Sembilan

11.6K 954 49
                                    

Hari berikutnya, mereka berpamitan pada Pak Koco untuk kembali ke Surabaya. Namun sebelumnya mereka akan jalan-jalan di kota Semarang terlebih dahulu dan menginap semalam baru melanjutkan pulang ke Surabaya.

Ada rasa sedih pada diri Seva saat harus meninggalkan Bandungan dan kembali ke ramainya kota Surabaya. Dia sudah terlanjur jatuh cinta pada desa ini dengan segala keindahan alam dan suasananya. Begitupun Brama. Bukan karena dia menyukai tempat ini tapi setelah dari sini tidak ada alasan bagi dia untuk bertemu Seva lagi.
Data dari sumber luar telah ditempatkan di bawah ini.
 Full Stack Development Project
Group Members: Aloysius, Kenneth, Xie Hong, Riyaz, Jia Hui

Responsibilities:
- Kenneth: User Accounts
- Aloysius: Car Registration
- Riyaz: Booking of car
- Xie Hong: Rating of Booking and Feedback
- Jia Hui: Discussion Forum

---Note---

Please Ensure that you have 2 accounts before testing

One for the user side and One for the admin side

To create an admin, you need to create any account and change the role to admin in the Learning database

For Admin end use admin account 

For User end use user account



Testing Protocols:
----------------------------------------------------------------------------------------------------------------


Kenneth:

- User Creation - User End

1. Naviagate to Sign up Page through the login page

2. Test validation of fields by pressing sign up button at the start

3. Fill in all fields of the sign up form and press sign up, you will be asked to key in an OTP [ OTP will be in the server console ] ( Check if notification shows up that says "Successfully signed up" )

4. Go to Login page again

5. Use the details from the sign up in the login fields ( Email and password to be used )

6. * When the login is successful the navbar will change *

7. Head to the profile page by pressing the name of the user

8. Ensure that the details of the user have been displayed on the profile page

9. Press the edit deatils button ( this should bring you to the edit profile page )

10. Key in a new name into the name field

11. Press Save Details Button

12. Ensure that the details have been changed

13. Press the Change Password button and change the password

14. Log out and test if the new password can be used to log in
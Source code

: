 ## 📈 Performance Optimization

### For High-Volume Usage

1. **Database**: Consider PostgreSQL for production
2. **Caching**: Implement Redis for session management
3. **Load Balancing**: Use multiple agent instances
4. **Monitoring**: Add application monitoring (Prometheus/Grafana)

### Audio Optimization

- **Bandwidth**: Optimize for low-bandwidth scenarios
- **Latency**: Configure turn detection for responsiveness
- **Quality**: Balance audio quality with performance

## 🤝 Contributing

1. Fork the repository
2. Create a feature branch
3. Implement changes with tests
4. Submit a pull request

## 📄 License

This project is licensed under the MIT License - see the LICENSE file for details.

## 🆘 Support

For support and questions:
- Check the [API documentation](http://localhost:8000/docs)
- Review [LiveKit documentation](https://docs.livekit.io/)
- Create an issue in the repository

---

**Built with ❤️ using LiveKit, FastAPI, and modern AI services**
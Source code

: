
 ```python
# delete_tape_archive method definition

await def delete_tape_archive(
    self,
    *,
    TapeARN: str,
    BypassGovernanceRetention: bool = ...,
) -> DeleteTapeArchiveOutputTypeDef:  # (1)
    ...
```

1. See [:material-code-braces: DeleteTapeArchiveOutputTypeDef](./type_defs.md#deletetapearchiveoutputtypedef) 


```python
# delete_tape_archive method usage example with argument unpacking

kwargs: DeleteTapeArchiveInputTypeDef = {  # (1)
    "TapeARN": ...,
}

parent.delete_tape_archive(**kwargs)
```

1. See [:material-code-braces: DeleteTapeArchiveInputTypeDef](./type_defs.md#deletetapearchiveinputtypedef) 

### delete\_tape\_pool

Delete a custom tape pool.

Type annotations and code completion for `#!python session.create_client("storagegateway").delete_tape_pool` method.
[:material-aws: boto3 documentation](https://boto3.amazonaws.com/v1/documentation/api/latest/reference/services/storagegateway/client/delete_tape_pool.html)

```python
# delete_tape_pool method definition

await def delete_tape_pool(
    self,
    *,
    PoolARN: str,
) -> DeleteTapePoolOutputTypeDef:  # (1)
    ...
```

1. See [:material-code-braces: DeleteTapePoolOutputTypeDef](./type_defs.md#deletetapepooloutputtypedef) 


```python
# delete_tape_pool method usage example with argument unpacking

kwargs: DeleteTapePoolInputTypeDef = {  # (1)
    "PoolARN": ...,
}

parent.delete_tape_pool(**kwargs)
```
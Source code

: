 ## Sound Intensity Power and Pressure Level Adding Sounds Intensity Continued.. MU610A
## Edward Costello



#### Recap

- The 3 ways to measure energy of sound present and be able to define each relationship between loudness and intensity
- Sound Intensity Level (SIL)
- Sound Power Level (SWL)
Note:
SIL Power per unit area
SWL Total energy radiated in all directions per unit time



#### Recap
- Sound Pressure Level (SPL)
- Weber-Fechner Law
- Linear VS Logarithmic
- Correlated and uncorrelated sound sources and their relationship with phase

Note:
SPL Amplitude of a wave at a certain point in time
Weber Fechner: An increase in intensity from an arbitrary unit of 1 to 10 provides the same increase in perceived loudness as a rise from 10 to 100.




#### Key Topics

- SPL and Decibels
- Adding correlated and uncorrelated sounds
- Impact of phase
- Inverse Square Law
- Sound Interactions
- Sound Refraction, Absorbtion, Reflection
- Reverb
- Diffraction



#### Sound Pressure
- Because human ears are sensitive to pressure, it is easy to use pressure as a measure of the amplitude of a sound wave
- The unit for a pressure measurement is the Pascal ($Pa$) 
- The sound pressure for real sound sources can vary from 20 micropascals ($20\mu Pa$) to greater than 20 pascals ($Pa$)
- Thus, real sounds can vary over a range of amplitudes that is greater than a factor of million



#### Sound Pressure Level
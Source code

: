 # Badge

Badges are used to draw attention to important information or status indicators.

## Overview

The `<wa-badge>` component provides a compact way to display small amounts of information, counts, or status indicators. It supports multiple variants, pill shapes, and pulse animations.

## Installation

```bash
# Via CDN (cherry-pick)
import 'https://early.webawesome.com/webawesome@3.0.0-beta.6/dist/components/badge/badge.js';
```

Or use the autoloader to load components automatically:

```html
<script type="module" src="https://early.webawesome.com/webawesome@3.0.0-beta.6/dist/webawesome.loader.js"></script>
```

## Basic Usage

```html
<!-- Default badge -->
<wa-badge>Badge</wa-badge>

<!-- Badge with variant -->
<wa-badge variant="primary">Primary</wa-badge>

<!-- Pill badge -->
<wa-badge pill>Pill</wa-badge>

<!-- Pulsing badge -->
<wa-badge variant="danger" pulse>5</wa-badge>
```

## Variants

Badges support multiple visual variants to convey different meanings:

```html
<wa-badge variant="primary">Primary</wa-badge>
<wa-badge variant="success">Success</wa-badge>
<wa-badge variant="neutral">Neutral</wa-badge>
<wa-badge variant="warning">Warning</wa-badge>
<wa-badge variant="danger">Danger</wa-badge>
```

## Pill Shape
Sampai di kota Semarang mereka langsung menuju tempat-tempat yang biasa dijadikan destinasi wisata. Seperti saat ini tujuan pertama mereka ke masjid Agung Semarang.

Brama sudah memarkirkan mobil lalu berjalan memasuki kantor masjid Agung untuk menemui salah satu ustad yang juga kenalannya. Seva di belakangnya berjalan dengan gelisah membuat Brama menghentikan langkahnya saat sampai di depan pintu kantor lalu berbalik.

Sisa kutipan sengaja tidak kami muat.